Allerdings verschwieg

er sorglich, wohin seine Reise ging. Man hätte ihn dann wohl

weniger freundlich aufgenommen.

"Ich mach mir ernsthaft Sorgen um dich", flötete der Vogel.

"Das brauchst du nicht. Ich weiß, was ich tue."

"Davon bin ich nicht überzeugt. Kennst du die Macht der Morgus?"

"Pah - ein Weib!"

"Aber was für eins! Sie hat alle Tricks der schwarzen Magie

drauf, die man sich vorstellen kann."

"Wenn schon. Mich macht sie so rasch nicht kirre."
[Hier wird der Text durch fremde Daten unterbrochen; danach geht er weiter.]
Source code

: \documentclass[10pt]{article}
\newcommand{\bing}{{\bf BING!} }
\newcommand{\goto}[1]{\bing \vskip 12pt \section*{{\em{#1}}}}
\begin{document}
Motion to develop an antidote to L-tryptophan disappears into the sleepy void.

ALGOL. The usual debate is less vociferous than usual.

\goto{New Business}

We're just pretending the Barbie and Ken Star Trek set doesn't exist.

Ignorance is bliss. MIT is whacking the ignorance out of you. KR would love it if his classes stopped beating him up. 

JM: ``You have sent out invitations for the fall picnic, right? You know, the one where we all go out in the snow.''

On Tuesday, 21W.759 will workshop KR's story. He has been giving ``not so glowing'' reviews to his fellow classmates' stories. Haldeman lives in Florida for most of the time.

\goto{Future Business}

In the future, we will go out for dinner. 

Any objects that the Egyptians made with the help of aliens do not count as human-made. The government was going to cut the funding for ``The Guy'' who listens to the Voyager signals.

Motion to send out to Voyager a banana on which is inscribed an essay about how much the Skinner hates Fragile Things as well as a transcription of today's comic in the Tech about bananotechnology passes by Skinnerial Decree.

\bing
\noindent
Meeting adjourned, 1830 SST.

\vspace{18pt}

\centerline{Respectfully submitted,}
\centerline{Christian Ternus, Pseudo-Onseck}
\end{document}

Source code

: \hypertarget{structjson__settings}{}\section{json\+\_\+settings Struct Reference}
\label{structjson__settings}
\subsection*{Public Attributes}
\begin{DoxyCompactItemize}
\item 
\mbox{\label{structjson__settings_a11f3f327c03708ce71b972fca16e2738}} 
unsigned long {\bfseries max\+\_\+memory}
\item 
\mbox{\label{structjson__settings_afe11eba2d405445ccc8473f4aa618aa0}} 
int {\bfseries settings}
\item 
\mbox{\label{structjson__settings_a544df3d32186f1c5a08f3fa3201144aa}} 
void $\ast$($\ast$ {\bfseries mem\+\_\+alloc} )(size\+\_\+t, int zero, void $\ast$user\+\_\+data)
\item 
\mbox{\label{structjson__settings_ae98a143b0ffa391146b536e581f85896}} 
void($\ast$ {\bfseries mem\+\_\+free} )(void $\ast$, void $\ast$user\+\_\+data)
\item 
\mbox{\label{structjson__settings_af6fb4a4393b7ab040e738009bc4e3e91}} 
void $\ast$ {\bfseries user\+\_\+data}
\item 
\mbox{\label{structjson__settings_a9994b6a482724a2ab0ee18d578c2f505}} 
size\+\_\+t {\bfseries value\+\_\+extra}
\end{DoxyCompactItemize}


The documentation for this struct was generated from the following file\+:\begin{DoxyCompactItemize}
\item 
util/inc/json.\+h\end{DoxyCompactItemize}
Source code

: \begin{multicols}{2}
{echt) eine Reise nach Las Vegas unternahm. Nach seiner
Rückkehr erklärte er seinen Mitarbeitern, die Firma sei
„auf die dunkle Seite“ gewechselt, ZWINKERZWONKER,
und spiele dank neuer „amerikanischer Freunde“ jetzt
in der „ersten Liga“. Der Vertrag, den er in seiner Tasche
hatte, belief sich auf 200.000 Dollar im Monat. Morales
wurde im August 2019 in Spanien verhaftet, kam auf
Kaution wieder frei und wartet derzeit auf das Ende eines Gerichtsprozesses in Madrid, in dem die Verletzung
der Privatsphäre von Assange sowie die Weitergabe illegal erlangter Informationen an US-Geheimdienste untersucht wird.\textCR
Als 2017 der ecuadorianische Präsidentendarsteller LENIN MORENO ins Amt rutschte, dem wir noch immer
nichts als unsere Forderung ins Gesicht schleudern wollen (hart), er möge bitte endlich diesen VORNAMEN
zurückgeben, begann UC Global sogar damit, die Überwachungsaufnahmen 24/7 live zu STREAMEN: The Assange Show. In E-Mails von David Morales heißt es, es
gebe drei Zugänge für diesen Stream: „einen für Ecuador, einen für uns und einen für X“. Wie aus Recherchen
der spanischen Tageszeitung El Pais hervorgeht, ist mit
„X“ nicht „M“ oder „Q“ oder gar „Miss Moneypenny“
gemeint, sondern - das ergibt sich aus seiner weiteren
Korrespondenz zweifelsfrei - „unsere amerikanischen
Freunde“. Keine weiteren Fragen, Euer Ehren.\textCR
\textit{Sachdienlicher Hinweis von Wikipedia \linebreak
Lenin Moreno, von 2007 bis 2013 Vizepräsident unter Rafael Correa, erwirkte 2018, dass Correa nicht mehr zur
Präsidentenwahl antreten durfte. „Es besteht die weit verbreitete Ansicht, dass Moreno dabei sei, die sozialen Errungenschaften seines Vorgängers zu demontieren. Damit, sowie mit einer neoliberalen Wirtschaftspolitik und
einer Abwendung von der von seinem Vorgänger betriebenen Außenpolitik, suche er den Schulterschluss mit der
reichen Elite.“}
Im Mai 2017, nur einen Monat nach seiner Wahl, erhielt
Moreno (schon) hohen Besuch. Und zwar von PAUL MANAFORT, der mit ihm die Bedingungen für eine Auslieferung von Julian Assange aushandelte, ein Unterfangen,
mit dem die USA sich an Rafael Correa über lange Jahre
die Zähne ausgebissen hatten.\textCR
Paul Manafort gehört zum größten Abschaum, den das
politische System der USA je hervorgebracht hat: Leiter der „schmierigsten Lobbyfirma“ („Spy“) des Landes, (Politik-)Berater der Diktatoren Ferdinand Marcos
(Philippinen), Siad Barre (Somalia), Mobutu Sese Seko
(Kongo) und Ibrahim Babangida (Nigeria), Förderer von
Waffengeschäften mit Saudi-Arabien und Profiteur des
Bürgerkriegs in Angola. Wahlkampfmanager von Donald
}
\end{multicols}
"Hans - du überschätzt dich gewaltig. Ein Wink von ihrem kleinen

Finger verwandelt dich in ein bibberndes Häufchen Elend."
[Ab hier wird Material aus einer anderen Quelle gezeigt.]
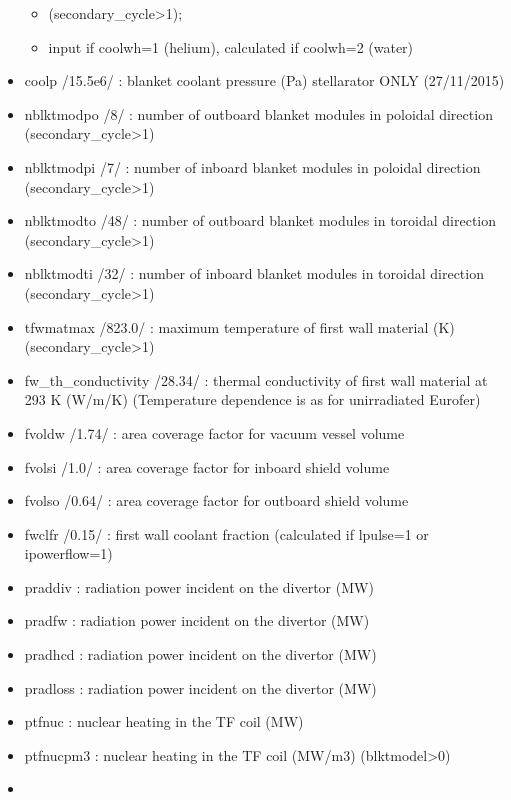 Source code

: \documentclass[]{article}
\begin{document}
\begin{itemize}
  \begin{itemize}
  \itemsep1pt\parskip0pt
  \item
    (secondary\_cycle\textgreater{}1);
  \item
    input if coolwh=1 (helium), calculated if coolwh=2 (water)
  \end{itemize}
\item
  coolp /15.5e6/ : blanket coolant pressure (Pa) stellarator ONLY
  (27/11/2015)
\item
  nblktmodpo /8/ : number of outboard blanket modules in poloidal
  direction (secondary\_cycle\textgreater{}1)
\item
  nblktmodpi /7/ : number of inboard blanket modules in poloidal
  direction (secondary\_cycle\textgreater{}1)
\item
  nblktmodto /48/ : number of outboard blanket modules in toroidal
  direction (secondary\_cycle\textgreater{}1)
\item
  nblktmodti /32/ : number of inboard blanket modules in toroidal
  direction (secondary\_cycle\textgreater{}1)
\item
  tfwmatmax /823.0/ : maximum temperature of first wall material (K)
  (secondary\_cycle\textgreater{}1)
\item
  fw\_th\_conductivity /28.34/ : thermal conductivity of first wall
  material at 293 K (W/m/K) (Temperature dependence is as for
  unirradiated Eurofer)
\item
  fvoldw /1.74/ : area coverage factor for vacuum vessel volume
\item
  fvolsi /1.0/ : area coverage factor for inboard shield volume
\item
  fvolso /0.64/ : area coverage factor for outboard shield volume
\item
  fwclfr /0.15/ : first wall coolant fraction (calculated if lpulse=1 or
  ipowerflow=1)
\item
  praddiv : radiation power incident on the divertor (MW)
\item
  pradfw : radiation power incident on the divertor (MW)
\item
  pradhcd : radiation power incident on the divertor (MW)
\item
  pradloss : radiation power incident on the divertor (MW)
\item
  ptfnuc : nuclear heating in the TF coil (MW)
\item
  ptfnucpm3 : nuclear heating in the TF coil (MW/m3)
  (blktmodel\textgreater{}0)
\item

\end{itemize}
\end{document}
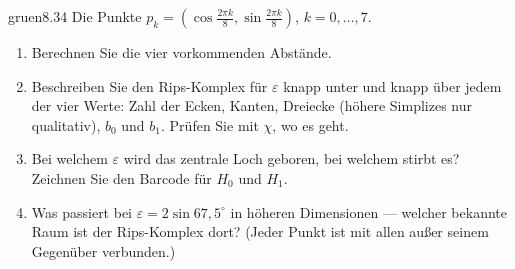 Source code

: \begin{karte}{gruen}{8.34}{\typwerk}{}
Die Punkte $p_k = (\cos\frac{2\pi k}8, \sin\frac{2\pi k}8)$, $k = 0, \dots, 7$.
\begin{enumerate}[label=(\alph*),leftmargin=1.6em,itemsep=2pt]
\item Berechnen Sie die vier vorkommenden Abstände.
\item Beschreiben Sie den Rips-Komplex für $\varepsilon$ knapp unter und knapp über jedem der vier Werte: Zahl der Ecken, Kanten, Dreiecke (höhere Simplizes nur qualitativ), $b_0$ und $b_1$. Prüfen Sie mit $\chi$, wo es geht.
\item Bei welchem $\varepsilon$ wird das zentrale Loch geboren, bei welchem stirbt es? Zeichnen Sie den Barcode für $H_0$ und $H_1$.
\item Was passiert bei $\varepsilon = 2\sin67{,}5^{\circ}$ in höheren Dimensionen --- welcher bekannte Raum ist der Rips-Komplex dort? (Jeder Punkt ist mit allen außer seinem Gegenüber verbunden.)
\end{enumerate}
\end{karte}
"Abwarten. Ich laß mich durch solch ein Gerede nicht

einschüchtern."

"Wie du willst. Ich werde dir folgen und dich nicht aus dem

Auge lassen."

"Ist zwar nicht nötig. Aber wenn du es unbedingt möchtest,

dann mag ich dich nicht hindern."

Hans zog mehr als zwei Tage an der Küste entlang.

Es wurde kalt und

immer kälter, je näher er dem finsteren Reich der Hexe kam.

Aber

das focht ihn nicht an. Es wärmte ihn der Gedanke, sich

bald an der strahlenden Schönheit seiner Grete erfreuen zu

können.

Doch er fühlte ein seltsames Grauen, als er im Land der Hexe Morgus ankam.

****

Die Schreckliche

wohnte in einem Eispalast voller lebloser Menschen und

Tiere; denn alles, was ihr ungebeten vor Augen kam, mußte zu

Kristall erstarren.

"Sieh an! du willst also zu mir", empfing ihn Morgus mit

falschem Lächeln. Sie war über die Einzelheiten durch ihren

Raben gut unterrichtet, ließ sich aber nichts anmerken.

Hans

schüttete vor ihr sein Herz aus. Morgus stellte sich so, als sei

sie von seinem Schicksal ergriffen.

"Das ist aber schlimm! Was machen wir denn da? Hm, ich werde

mal darüber nachdenken." Ließ ihn stehen und ging, eine

ausgemachte Teufelei vorbereiten.

Nach einer guten Stunde kam sie strahlend, aber voller

Zynismus zurück:

"Ich kann dir helfen!"

"Ja?", freute sich der Ahnungslose.

"Aber es kostet ein wenig."

Hans rutschte das Herz in die Hose: "Geld hab ich leider keines."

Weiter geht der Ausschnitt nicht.